The recommended Southern Shores budget for fiscal year 2025-26, presented to the Town Council last Tuesday by Town Manager Cliff Ogburn, calls for a 4-cent increase to the ad valorem tax rate—to be imposed on the Town’s revenue-neutral rate of 14.8 cents—and total General Fund expenditures of $11,706,772.
Mr. Ogburn estimated in his draft FY 2025-26 budget, which he previewed at an April budget meeting, that the revenue-neutral tax rate in Southern Shores would be 12.16 cents. He has recalculated it to be actually 2.64 cents more.
Property taxes to pay for the fifth and final year of debt service for the 2022-23 beach nourishment project will be assessed in addition to the ad valorem taxes of 18.8 cents per $100 of property value.
(As we have previously explained, a “revenue-neutral” tax rate is a tax rate estimated to produce revenue for the first fiscal year after a county-wide property reassessment that is equal to the revenue that would have been produced by the current tax rate if no reassessment had occurred. See The Beacon, 4/10/25.))
The Manager’s budget recommends adopting the revenue-neutral tax rates of 4.08 cents for Municipal Service District 1; 1.76 cents for MSD 2; and 2.51 cents for the town-wide beach nourishment tax rate.
During the upcoming fiscal year, the Town will “begin to prepare for planning a potential renourishment project for FY 2027,” according to Mr. Ogburn’s FY 2025-26 budget summary.
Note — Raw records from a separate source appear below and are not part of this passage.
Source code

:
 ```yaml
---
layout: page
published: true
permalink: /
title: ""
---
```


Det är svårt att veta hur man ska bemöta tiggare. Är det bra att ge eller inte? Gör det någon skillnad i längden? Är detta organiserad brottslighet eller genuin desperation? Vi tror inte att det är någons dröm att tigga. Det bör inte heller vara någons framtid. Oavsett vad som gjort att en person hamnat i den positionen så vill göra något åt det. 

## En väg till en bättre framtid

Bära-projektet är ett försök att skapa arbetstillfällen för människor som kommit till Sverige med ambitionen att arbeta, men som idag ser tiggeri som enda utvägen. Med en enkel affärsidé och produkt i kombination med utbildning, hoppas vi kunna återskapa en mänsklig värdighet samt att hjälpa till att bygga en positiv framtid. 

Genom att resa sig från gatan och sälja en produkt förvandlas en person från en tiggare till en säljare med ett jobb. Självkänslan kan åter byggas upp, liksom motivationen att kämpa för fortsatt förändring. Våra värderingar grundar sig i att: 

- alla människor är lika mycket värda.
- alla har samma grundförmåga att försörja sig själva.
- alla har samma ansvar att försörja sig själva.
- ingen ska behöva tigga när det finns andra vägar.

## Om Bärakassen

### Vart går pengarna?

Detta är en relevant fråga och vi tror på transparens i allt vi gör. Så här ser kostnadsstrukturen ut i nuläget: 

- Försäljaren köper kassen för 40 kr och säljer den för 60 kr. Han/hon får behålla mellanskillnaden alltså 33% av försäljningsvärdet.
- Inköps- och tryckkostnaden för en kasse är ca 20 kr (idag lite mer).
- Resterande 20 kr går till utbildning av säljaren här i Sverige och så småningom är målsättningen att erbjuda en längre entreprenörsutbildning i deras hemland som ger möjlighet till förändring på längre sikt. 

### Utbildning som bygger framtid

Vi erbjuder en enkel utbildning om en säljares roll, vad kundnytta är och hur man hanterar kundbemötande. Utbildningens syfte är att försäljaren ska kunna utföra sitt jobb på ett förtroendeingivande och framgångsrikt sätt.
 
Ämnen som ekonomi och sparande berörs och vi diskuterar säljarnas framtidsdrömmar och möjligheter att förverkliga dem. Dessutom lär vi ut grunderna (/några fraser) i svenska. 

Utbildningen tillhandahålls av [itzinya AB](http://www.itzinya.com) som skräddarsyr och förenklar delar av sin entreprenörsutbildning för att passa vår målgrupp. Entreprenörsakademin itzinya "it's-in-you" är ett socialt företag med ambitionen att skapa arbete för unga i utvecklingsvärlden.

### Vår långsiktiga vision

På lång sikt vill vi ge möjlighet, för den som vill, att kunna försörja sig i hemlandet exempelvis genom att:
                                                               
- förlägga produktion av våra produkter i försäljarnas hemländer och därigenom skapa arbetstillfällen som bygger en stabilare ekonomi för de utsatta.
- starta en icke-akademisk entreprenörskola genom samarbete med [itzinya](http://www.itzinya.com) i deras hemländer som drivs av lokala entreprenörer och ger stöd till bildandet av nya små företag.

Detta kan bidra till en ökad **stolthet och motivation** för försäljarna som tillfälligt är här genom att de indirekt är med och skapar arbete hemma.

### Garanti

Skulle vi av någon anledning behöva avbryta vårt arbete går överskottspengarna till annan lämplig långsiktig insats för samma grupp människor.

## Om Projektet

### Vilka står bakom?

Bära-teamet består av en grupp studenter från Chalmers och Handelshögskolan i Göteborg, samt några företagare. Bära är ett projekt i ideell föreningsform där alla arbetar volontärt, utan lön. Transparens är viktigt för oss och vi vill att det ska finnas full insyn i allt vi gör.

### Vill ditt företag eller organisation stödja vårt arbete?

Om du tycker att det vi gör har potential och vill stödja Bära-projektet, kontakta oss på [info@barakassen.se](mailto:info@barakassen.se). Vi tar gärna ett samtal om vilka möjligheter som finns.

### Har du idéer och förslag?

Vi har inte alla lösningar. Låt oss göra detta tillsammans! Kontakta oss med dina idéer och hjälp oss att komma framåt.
You may access the FY 2025-26 budget at https://www.southernshores-nc.gov/media/11986.
A public hearing on the recommended budget will be held during the Town Council’s meeting on June 3.
We will publish further analysis of the recommended budget before the hearing. Before we can do so, however, we must ask the Town Manager some questions about his numbers.
Salaries and benefits of Town employees, who next year will include seven full-time members of the fire department and an additional police officer, are driving the Town’s expenditures.
Heretofore, the Town paid the salaries, but not benefits, for three full-time members of the Southern Shores Volunteer Fire Dept., which is being incorporated into a municipal department in fiscal year 2025-26. (For more about the fire department’s restructuring and staffing, see The Beacon, 4/10/25.)
The Town Manager has also recommended hiring a full-time Public Information Officer in the Administration Dept.
****
DON’T FORGET . . .
Mayor Elizabeth Morey is holding an informal Mayor’s Chat on Wednesday (May 14) at 5 p.m. in the Pitts Center. Bring your questions and comments on “all things Southern Shores.”
The Town Entry Corridor Committee will meet on Tuesday at 9:15 a.m., also in the Pitts Center.
ENTRY CORRIDOR SURVEY
If you did not receive by Town email the survey prepared by the Southern Shores Entry Corridor Committee, which is seeking ideas on how to “shape a community-oriented, beautiful, and functional entryway” into town that reflects Southern Shores’ “heritage and value,” you may access it here:
Contrary to the committee’s representation, the survey will take you longer than five minutes to complete, if you actually give it some thought.
The committee is proposing to “revitalize and enhance” the U.S. Hwy. 158 entry corridor, which runs along the southern end of Southern Shores, where most of the Town’s commercial district is.
The survey closes June 6.
LAST, BUT HARDLY LEAST . . .
The Town Manager announced at the Town Council meeting that the newly rebuilt Trinitie Trail Bridge is on schedule to open by Memorial Day. The finishing touches on the sidewalks and roadway will be completed in the next few weeks.
And the offices of the Southern Shores Civic Assn. and the Chicahauk Property Owners Assn. have moved to the Town’s flat top at 13 Skyline Road and are no longer on the second floor of the Pitts Center.